◆ **WHAT THIS TASK INVOLVES**:
Could you repeat every record below exactly, leaving out the pictures?

------

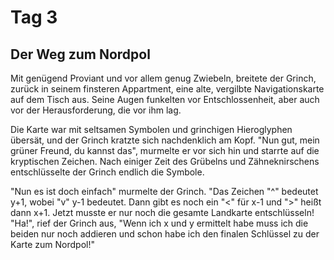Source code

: # Tag 3
## Der Weg zum Nordpol
Mit genügend Proviant und vor allem genug Zwiebeln, breitete der Grinch, zurück in seinem finsteren Appartment, eine alte, vergilbte Navigationskarte auf dem Tisch aus. 
Seine Augen funkelten vor Entschlossenheit, aber auch vor der Herausforderung, die vor ihm lag.

Die Karte war mit seltsamen Symbolen und grinchigen Hieroglyphen übersät, und der Grinch kratzte sich nachdenklich am Kopf. 
"Nun gut, mein grüner Freund, du kannst das", murmelte er vor sich hin und starrte auf die kryptischen Zeichen. 
Nach einiger Zeit des Grübelns und Zähneknirschens entschlüsselte der Grinch endlich die Symbole.

"Nun es ist doch einfach" murmelte der Grinch. "Das Zeichen "^" bedeutet y+1, wobei "v" y-1 bedeutet. 
Dann gibt es noch ein "<" für x-1 und ">" heißt dann x+1. 
Jetzt musste er nur noch die gesamte Landkarte entschlüsseln! 
"Ha!", rief der Grinch aus, "Wenn ich x und y ermittelt habe muss ich die beiden nur noch addieren und schon habe ich den finalen Schlüssel zu der Karte zum Nordpol!" 
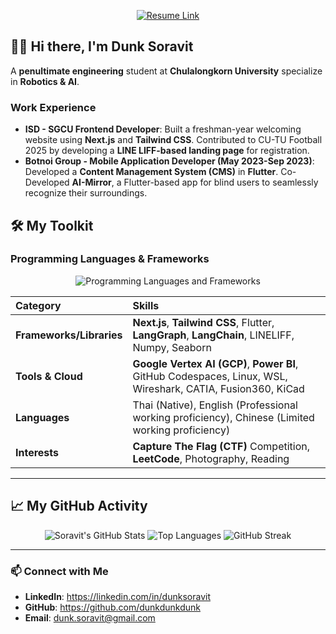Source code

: <p align="center">
  <a href="https://shorturl.at/VZHUv" target="_blank">
    <img src="https://img.shields.io/badge/View_Full_Resume-0077B5?style=for-the-badge&logo=googledocs&logoColor=white" alt="Resume Link">
  </a>
</p>

## 🙋‍♂️ Hi there, I'm Dunk Soravit

A **penultimate engineering** student at **Chulalongkorn University** specialize in **Robotics & AI**.

### **Work Experience**
* **ISD - SGCU Frontend Developer**: Built a freshman-year welcoming website using **Next.js** and **Tailwind CSS**. Contributed to CU-TU Football 2025 by developing a **LINE LIFF-based landing page** for registration.
* **Botnoi Group - Mobile Application Developer (May 2023-Sep 2023)**: Developed a **Content Management System (CMS)** in **Flutter**. Co-Developed **AI-Mirror**, a Flutter-based app for blind users to seamlessly recognize their surroundings.

## 🛠️ My Toolkit

### **Programming Languages & Frameworks**
<p align="center">
  <img src="https://skillicons.dev/icons?i=python,js,ts,nextjs,tailwind,flutter,gcp" alt="Programming Languages and Frameworks" />
</p>

| Category | Skills |
| :--- | :--- |
| **Frameworks/Libraries** | **Next.js**, **Tailwind CSS**, Flutter, **LangGraph**, **LangChain**, LINELIFF, Numpy, Seaborn |
| **Tools & Cloud** | **Google Vertex AI (GCP)**, **Power BI**, GitHub Codespaces, Linux, WSL, Wireshark, CATIA, Fusion360, KiCad |
| **Languages** | Thai (Native), English (Professional working proficiency), Chinese (Limited working proficiency) |
| **Interests** | **Capture The Flag (CTF)** Competition, **LeetCode**, Photography, Reading |

---

## 📈 My GitHub Activity

<p align="center">
  <img src="https://github-readme-stats.vercel.app/api?username=dunkdunkdunk&show_icons=true&theme=buefy&count_private=true" alt="Soravit's GitHub Stats" />
  <img src="https://github-readme-stats.vercel.app/api/top-langs/?username=dunkdunkdunk&layout=compact&theme=buefy" alt="Top Languages" />
  <img src="https://streak-stats.demolab.com?user=dunkdunkdunk&theme=buefy-pro" alt="GitHub Streak" />
</p>

---

### 📫 Connect with Me

* **LinkedIn**: https://linkedin.com/in/dunksoravit
* **GitHub**: https://github.com/dunkdunkdunk
* **Email**: dunk.soravit@gmail.com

------

◆ **WRITTEN RESPONSE**:
Source code

: # Tag 3
## Der Weg zum Nordpol
Mit genügend Proviant und vor allem genug Zwiebeln, breitete der Grinch, zurück in seinem finsteren Appartment, eine alte, vergilbte Navigationskarte auf dem Tisch aus. 
Seine Augen funkelten vor Entschlossenheit, aber auch vor der Herausforderung, die vor ihm lag.

Die Karte war mit seltsamen Symbolen und grinchigen Hieroglyphen übersät, und der Grinch kratzte sich nachdenklich am Kopf. 
"Nun gut, mein grüner Freund, du kannst das", murmelte er vor sich hin und starrte auf die kryptischen Zeichen. 
Nach einiger Zeit des Grübelns und Zähneknirschens entschlüsselte der Grinch endlich die Symbole.

"Nun es ist doch einfach" murmelte der Grinch. "Das Zeichen "^" bedeutet y+1, wobei "v" y-1 bedeutet. 
Dann gibt es noch ein "<" für x-1 und ">" heißt dann x+1. 
Jetzt musste er nur noch die gesamte Landkarte entschlüsseln! 
"Ha!", rief der Grinch aus, "Wenn ich x und y ermittelt habe muss ich die beiden nur noch addieren und schon habe ich den finalen Schlüssel zu der Karte zum Nordpol!" 
Source code

: <p align="center">
  <a href="https://shorturl.at/VZHUv" target="_blank">
    <img src="https://img.shields.io/badge/View_Full_Resume-0077B5?style=for-the-badge&logo=googledocs&logoColor=white" alt="Resume Link">
  </a>
</p>

## 🙋‍♂️ Hi there, I'm Dunk Soravit

A **penultimate engineering** student at **Chulalongkorn University** specialize in **Robotics & AI**.

### **Work Experience**
* **ISD - SGCU Frontend Developer**: Built a freshman-year welcoming website using **Next.js** and **Tailwind CSS**. Contributed to CU-TU Football 2025 by developing a **LINE LIFF-based landing page** for registration.
* **Botnoi Group - Mobile Application Developer (May 2023-Sep 2023)**: Developed a **Content Management System (CMS)** in **Flutter**. Co-Developed **AI-Mirror**, a Flutter-based app for blind users to seamlessly recognize their surroundings.

## 🛠️ My Toolkit

### **Programming Languages & Frameworks**
<p align="center">
  <img src="https://skillicons.dev/icons?i=python,js,ts,nextjs,tailwind,flutter,gcp" alt="Programming Languages and Frameworks" />
</p>

| Category | Skills |
| :--- | :--- |
| **Frameworks/Libraries** | **Next.js**, **Tailwind CSS**, Flutter, **LangGraph**, **LangChain**, LINELIFF, Numpy, Seaborn |
| **Tools & Cloud** | **Google Vertex AI (GCP)**, **Power BI**, GitHub Codespaces, Linux, WSL, Wireshark, CATIA, Fusion360, KiCad |
| **Languages** | Thai (Native), English (Professional working proficiency), Chinese (Limited working proficiency) |
| **Interests** | **Capture The Flag (CTF)** Competition, **LeetCode**, Photography, Reading |

---

## 📈 My GitHub Activity

<p align="center">
  <img src="https://github-readme-stats.vercel.app/api?username=dunkdunkdunk&show_icons=true&theme=buefy&count_private=true" alt="Soravit's GitHub Stats" />
  <img src="https://github-readme-stats.vercel.app/api/top-langs/?username=dunkdunkdunk&layout=compact&theme=buefy" alt="Top Languages" />
  <img src="https://streak-stats.demolab.com?user=dunkdunkdunk&theme=buefy-pro" alt="GitHub Streak" />
</p>

---

### 📫 Connect with Me

* **LinkedIn**: https://linkedin.com/in/dunksoravit
* **GitHub**: https://github.com/dunkdunkdunk
* **Email**: dunk.soravit@gmail.com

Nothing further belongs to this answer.